中村佑介さんのイラスト講座とスタープレイヤー論
先日目にした「中村佑介さんの「見やすい」イラスト講座」が、いち職業人として良いなぁと感じたので、私が仕事を語る時にたびたび口にする「スタープレイヤー」のお話とあわせて少し書いてみます。
インターネットが実現した夢のやりとり
「中村佑介さんの「見やすい」イラスト講座」は、Twitter上でやり取りされた、中村さんとイラストレーター志望の若者とのツイートのまとめです。
私は中村佑介さんは名前とイラストのテイストを知っている程度で、強い興味を持っていたわけではありません(冷静に考えるとこれはこれですごいことなのですが)。そんな私ですが、一連のまとめを見て大変あたたかい気持ちになりました。
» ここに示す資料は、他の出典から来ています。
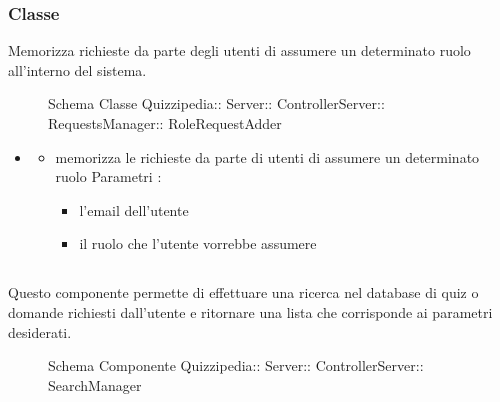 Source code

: \subsubsection{Classe }
Memorizza richieste da parte degli utenti di assumere un determinato ruolo all'interno del sistema.
\begin{figure}[H]
\centering
\noindent{}
\caption[Schema Classe RoleRequestAdder]{Schema Classe Quizzipedia:: Server:: ControllerServer:: RequestsManager:: RoleRequestAdder}
\end{figure}
\begin{itemize}
\item {}
\begin{itemize}
\item {}
\newline
memorizza le richieste da parte di utenti di assumere un determinato ruolo
\newline
Parametri :
\begin{itemize}
\item {}
\newline
l'email dell'utente
\item {}
\newline
il ruolo che l'utente vorrebbe assumere
\end{itemize}
\end{itemize}
\end{itemize}
\subsection{}
Questo componente permette di effettuare una ricerca nel database di quiz o domande richiesti dall'utente e ritornare una lista che corrisponde ai parametri desiderati.
\begin{figure}[H]
\centering
\noindent{}
\caption[Schema Componente SearchManager]{Schema Componente Quizzipedia:: Server:: ControllerServer:: SearchManager}
\end{figure}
まとめられたものを一読していただければわかりますが、中村さんのアドバイスはひとつひとつ的確でわかりやすく、愛情にあふれたものです。アドバイスをもらった若者たちは、あこがれのイラストレーターに声をかけてもらったことを自信に思い、誇りに思い、一生忘れないでしょう。インターネットがあってよかったなぁ、と思う瞬間です。
スタープレイヤーとしての役割
私は仕事について語る時、スタープレイヤーという言葉で活躍している人のことを口にします。
簡単に言えば、業界を代表する実績を持ち、発言に影響力がある、若者に目標とされる、そんな人のことです。
そんなスタープレイヤーたちに、私は望むことがあります。
それは、世の中に夢と希望を与えてほしいということです。
輝かしい活躍をしている人も、言ってしまえばただの人間。悪態をつきたくなる、愚痴がこぼれる日もあるでしょう。辛辣な意見が言いたくなる時だってあるでしょう。
でも、みんなが見ている公の場ではそんな姿は見せてはいけないと私は考えます。どうか見えないところで「しんどい」とつぶやいていただきたい。無茶言うな? そうです。無茶です。しかし、私はスタープレイヤーにはそうあってほしいと願っています。
すばらしい仕事に憧れる気持ちを、失わせないでほしいと願っています。
辛い時があっても、世の中に「オレはこんなすばらしい世界に生きてる!」と叫んでほしいのです。
中村さんはアドバイスの後に「また絵を見せて」といったことをよく書かれていました。また、イラストだけではなく、人との接し方についてもアドバイスされています。そういった言動には、若者たちへの「一緒にがんばろうよ」という気持ちがすごくよくあらわれていると感じました。
それは自身の生きているイラストレーションの世界に対する誇りや愛情があるからこそ出てくるものなのではないでしょうか。
そしてそれは、自身を育ててくれたイラストレーションの世界への恩返しという意味も感じます。
あきらめた奴らの分も走るぜ、という気持ち
いろいろな業界はありますが、どの世界でも活躍する人もいればあきらめる人もいます。
「知ったことではない」と言われるかもしれませんが、生き残った人たちにはどうか「あきらめた奴らの分も走るぜ」という気持ちで前へ進んでほしいと願います。
そういう姿が、これからの若者に夢や勇気を、あきらめざるをえなかった誰かに赦しや希望を与えるのではないかと思うのです。
すいぶん勝手な言い分ではありますが、やっぱりスターにはカッコよくいてほしいのです。
中村さんは、カッコよかった! 一気に好きになってしまいました。